------ Study material
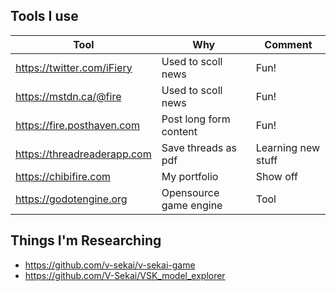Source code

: ## Tools I use

|Tool  | Why | Comment |
|---|---|---|
| https://twitter.com/iFiery | Used to scoll news | Fun! |
| https://mstdn.ca/@fire | Used to scoll news | Fun! |
| https://fire.posthaven.com | Post long form content | Fun! |
| https://threadreaderapp.com | Save threads as pdf | Learning new stuff |
| https://chibifire.com | My portfolio | Show off |
| https://godotengine.org | Opensource game engine | Tool |

## Things I'm Researching

* https://github.com/v-sekai/v-sekai-game
* https://github.com/V-Sekai/VSK_model_explorer

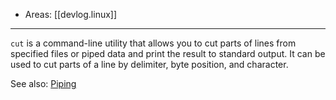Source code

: 
- Areas: [[devlog.linux]]

---

`cut` is a command-line utility that allows you to cut parts of lines from specified files or piped data and print the result to standard output. It can be used to cut parts of a line by delimiter, byte position, and character.

See also: [Piping](#Piping)
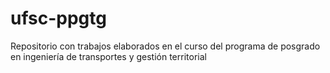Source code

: # ufsc-ppgtg
Repositorio con trabajos elaborados en el curso del programa de posgrado en ingeniería de transportes y gestión territorial
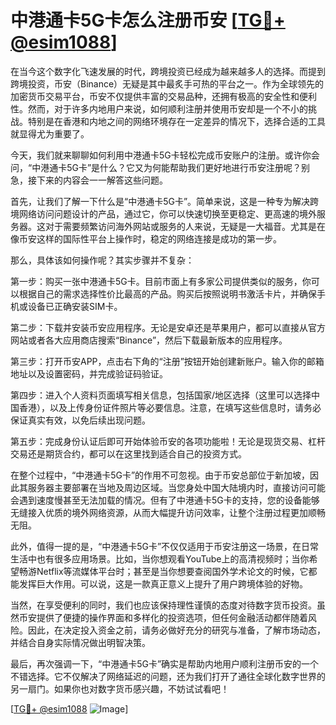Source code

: # 中港通卡5G卡怎么注册币安 [[TG💪+ @esim1088](https://t.me/s/esim1088)]

在当今这个数字化飞速发展的时代，跨境投资已经成为越来越多人的选择。而提到跨境投资，币安（Binance）无疑是其中最炙手可热的平台之一。作为全球领先的加密货币交易平台，币安不仅提供丰富的交易品种，还拥有极高的安全性和便利性。然而，对于许多内地用户来说，如何顺利注册并使用币安却是一个不小的挑战。特别是在香港和内地之间的网络环境存在一定差异的情况下，选择合适的工具就显得尤为重要了。

今天，我们就来聊聊如何利用中港通卡5G卡轻松完成币安账户的注册。或许你会问，“中港通卡5G卡”是什么？它又为何能帮助我们更好地进行币安注册呢？别急，接下来的内容会一一解答这些问题。

首先，让我们了解一下什么是“中港通卡5G卡”。简单来说，这是一种专为解决跨境网络访问问题设计的产品，通过它，你可以快速切换至更稳定、更高速的境外服务器。这对于需要频繁访问海外网站或服务的人来说，无疑是一大福音。尤其是在像币安这样的国际性平台上操作时，稳定的网络连接是成功的第一步。

那么，具体该如何操作呢？其实步骤并不复杂：

第一步：购买一张中港通卡5G卡。目前市面上有多家公司提供类似的服务，你可以根据自己的需求选择性价比最高的产品。购买后按照说明书激活卡片，并确保手机或设备已正确安装SIM卡。

第二步：下载并安装币安应用程序。无论是安卓还是苹果用户，都可以直接从官方网站或者各大应用商店搜索“Binance”，然后下载最新版本的应用程序。

第三步：打开币安APP，点击右下角的“注册”按钮开始创建新账户。输入你的邮箱地址以及设置密码，并完成验证码验证。

第四步：进入个人资料页面填写相关信息，包括国家/地区选择（这里可以选择中国香港），以及上传身份证件照片等必要信息。注意，在填写这些信息时，请务必保证真实有效，以免后续出现问题。

第五步：完成身份认证后即可开始体验币安的各项功能啦！无论是现货交易、杠杆交易还是期货合约，都可以在这里找到适合自己的投资方式。

在整个过程中，“中港通卡5G卡”的作用不可忽视。由于币安总部位于新加坡，因此其服务器主要部署在当地及周边区域。当您身处中国大陆境内时，直接访问可能会遇到速度慢甚至无法加载的情况。但有了中港通卡5G卡的支持，您的设备能够无缝接入优质的境外网络资源，从而大幅提升访问效率，让整个注册过程更加顺畅无阻。

此外，值得一提的是，“中港通卡5G卡”不仅仅适用于币安注册这一场景，在日常生活中也有很多应用场景。比如，当你想观看YouTube上的高清视频时；当你希望畅游Netflix等流媒体平台时；甚至是当你想要查阅国外学术论文的时候，它都能发挥巨大作用。可以说，这是一款真正意义上提升了用户跨境体验的好物。

当然，在享受便利的同时，我们也应该保持理性谨慎的态度对待数字货币投资。虽然币安提供了便捷的操作界面和多样化的投资选项，但任何金融活动都伴随着风险。因此，在决定投入资金之前，请务必做好充分的研究与准备，了解市场动态，并结合自身实际情况做出明智决策。

最后，再次强调一下，“中港通卡5G卡”确实是帮助内地用户顺利注册币安的一个不错选择。它不仅解决了网络延迟的问题，还为我们打开了通往全球化数字世界的另一扇门。如果你也对数字货币感兴趣，不妨试试看吧！

[[TG💪+ @esim1088](https://t.me/s/esim1088) ![Image](https://i.postimg.cc/4NQfJmqS/Snipaste-2025-05-13-00-14-12.png)]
------------
Problem description -> In the copy, leave out the pictures and restate the records exactly.

Response to this exercise ->
Source code

: ## Tools I use

|Tool  | Why | Comment |
|---|---|---|
| https://twitter.com/iFiery | Used to scoll news | Fun! |
| https://mstdn.ca/@fire | Used to scoll news | Fun! |
| https://fire.posthaven.com | Post long form content | Fun! |
| https://threadreaderapp.com | Save threads as pdf | Learning new stuff |
| https://chibifire.com | My portfolio | Show off |
| https://godotengine.org | Opensource game engine | Tool |

## Things I'm Researching

* https://github.com/v-sekai/v-sekai-game
* https://github.com/V-Sekai/VSK_model_explorer

Source code

: 
- Areas: [[devlog.linux]]

---

`cut` is a command-line utility that allows you to cut parts of lines from specified files or piped data and print the result to standard output. It can be used to cut parts of a line by delimiter, byte position, and character.

See also: [Piping](#Piping)
Source code

: # ufsc-ppgtg
Repositorio con trabajos elaborados en el curso del programa de posgrado en ingeniería de transportes y gestión territorial
Source code

: # 中港通卡5G卡怎么注册币安 [[TG💪+ @esim1088](https://t.me/s/esim1088)]

在当今这个数字化飞速发展的时代，跨境投资已经成为越来越多人的选择。而提到跨境投资，币安（Binance）无疑是其中最炙手可热的平台之一。作为全球领先的加密货币交易平台，币安不仅提供丰富的交易品种，还拥有极高的安全性和便利性。然而，对于许多内地用户来说，如何顺利注册并使用币安却是一个不小的挑战。特别是在香港和内地之间的网络环境存在一定差异的情况下，选择合适的工具就显得尤为重要了。

今天，我们就来聊聊如何利用中港通卡5G卡轻松完成币安账户的注册。或许你会问，“中港通卡5G卡”是什么？它又为何能帮助我们更好地进行币安注册呢？别急，接下来的内容会一一解答这些问题。

首先，让我们了解一下什么是“中港通卡5G卡”。简单来说，这是一种专为解决跨境网络访问问题设计的产品，通过它，你可以快速切换至更稳定、更高速的境外服务器。这对于需要频繁访问海外网站或服务的人来说，无疑是一大福音。尤其是在像币安这样的国际性平台上操作时，稳定的网络连接是成功的第一步。

那么，具体该如何操作呢？其实步骤并不复杂：

第一步：购买一张中港通卡5G卡。目前市面上有多家公司提供类似的服务，你可以根据自己的需求选择性价比最高的产品。购买后按照说明书激活卡片，并确保手机或设备已正确安装SIM卡。

第二步：下载并安装币安应用程序。无论是安卓还是苹果用户，都可以直接从官方网站或者各大应用商店搜索“Binance”，然后下载最新版本的应用程序。

第三步：打开币安APP，点击右下角的“注册”按钮开始创建新账户。输入你的邮箱地址以及设置密码，并完成验证码验证。

第四步：进入个人资料页面填写相关信息，包括国家/地区选择（这里可以选择中国香港），以及上传身份证件照片等必要信息。注意，在填写这些信息时，请务必保证真实有效，以免后续出现问题。

第五步：完成身份认证后即可开始体验币安的各项功能啦！无论是现货交易、杠杆交易还是期货合约，都可以在这里找到适合自己的投资方式。

在整个过程中，“中港通卡5G卡”的作用不可忽视。由于币安总部位于新加坡，因此其服务器主要部署在当地及周边区域。当您身处中国大陆境内时，直接访问可能会遇到速度慢甚至无法加载的情况。但有了中港通卡5G卡的支持，您的设备能够无缝接入优质的境外网络资源，从而大幅提升访问效率，让整个注册过程更加顺畅无阻。

此外，值得一提的是，“中港通卡5G卡”不仅仅适用于币安注册这一场景，在日常生活中也有很多应用场景。比如，当你想观看YouTube上的高清视频时；当你希望畅游Netflix等流媒体平台时；甚至是当你想要查阅国外学术论文的时候，它都能发挥巨大作用。可以说，这是一款真正意义上提升了用户跨境体验的好物。

当然，在享受便利的同时，我们也应该保持理性谨慎的态度对待数字货币投资。虽然币安提供了便捷的操作界面和多样化的投资选项，但任何金融活动都伴随着风险。因此，在决定投入资金之前，请务必做好充分的研究与准备，了解市场动态，并结合自身实际情况做出明智决策。

最后，再次强调一下，“中港通卡5G卡”确实是帮助内地用户顺利注册币安的一个不错选择。它不仅解决了网络延迟的问题，还为我们打开了通往全球化数字世界的另一扇门。如果你也对数字货币感兴趣，不妨试试看吧！

[[TG💪+ @esim1088](https://t.me/s/esim1088) ![Image](https://i.postimg.cc/4NQfJmqS/Snipaste-2025-05-13-00-14-12.png)]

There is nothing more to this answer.